Review By Penguin Guide,January 2009
The Missa Criolla draws on Argentinian folk tunes and idioms, but in most respects is wholly original. The opening Kyrie and closing Agnus Dei are lyrical and reflective, the central Gloria, Credo and Sanctus are dynamic and full of dancing rhythms. The Mass is written for tenor celebrant, chorus, percussion, Andean instruments, including a notched flute or quena, a charango (small guitar), double bass and percussion, with a pair of tom-toms in the Credo. The closing section brings a haunting, reflective passage for quena and charango. This genuine crossover music of real quality, but it is obviously difficult to perform live, as it needs a group of specialist performers who are immersed in the idiom, which is exactly
The Navidad Nuestra (‘Our Nativity’) is a Creole tableau in six episodes (with a Spanish text by Félix Luna), telling the Christian Nativity story from the annunciation to the birth of Jesus, the venue relocated to northern Argentina, and ending with the family’s flight. Ramirez again bases his music on dances and songs from the Argentinian folk tradition, this time even more unashamedly popular: the second part of the work, La Peregrinación (‘The Pilgrimage’), has become famous on the hit parade.

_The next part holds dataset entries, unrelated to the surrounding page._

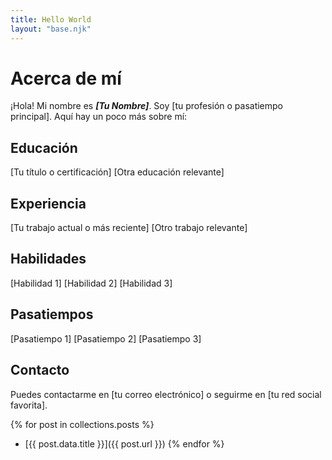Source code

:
 ```yaml
---
title: Hello World
layout: "base.njk"
---
```


<link rel="stylesheet" href="/src/styles.css">

<div class="center-content">

# Acerca de mí

¡Hola! Mi nombre es __*[Tu Nombre]*__. Soy [tu profesión o pasatiempo principal]. Aquí hay un poco más sobre mí:

## Educación

[Tu título o certificación]
[Otra educación relevante]

## Experiencia

[Tu trabajo actual o más reciente]
[Otro trabajo relevante]

## Habilidades

[Habilidad 1]
[Habilidad 2]
[Habilidad 3]

## Pasatiempos

[Pasatiempo 1]
[Pasatiempo 2]
[Pasatiempo 3]

## Contacto

Puedes contactarme en [tu correo electrónico] o seguirme en [tu red social favorita].

{% for post in collections.posts %}

- [{{ post.data.title }}]({{ post.url }})
{% endfor %}
</div>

The music of the Missa Luba comes from the Belgian Congo, and was arranged by a missionary, Father Guido Haazen, from the improvisations of the local singers and musicians, so the accompaniment consists entirely of local percussion sounds which create the rhythmic framework for the poplar melodies. The performance here is entirely choral and has a haunting, lyrical core. With such excellent, idiomatic performances and good documentation, this is a disc to recommend unreservedly if you enjoy exotic, folk-derived music.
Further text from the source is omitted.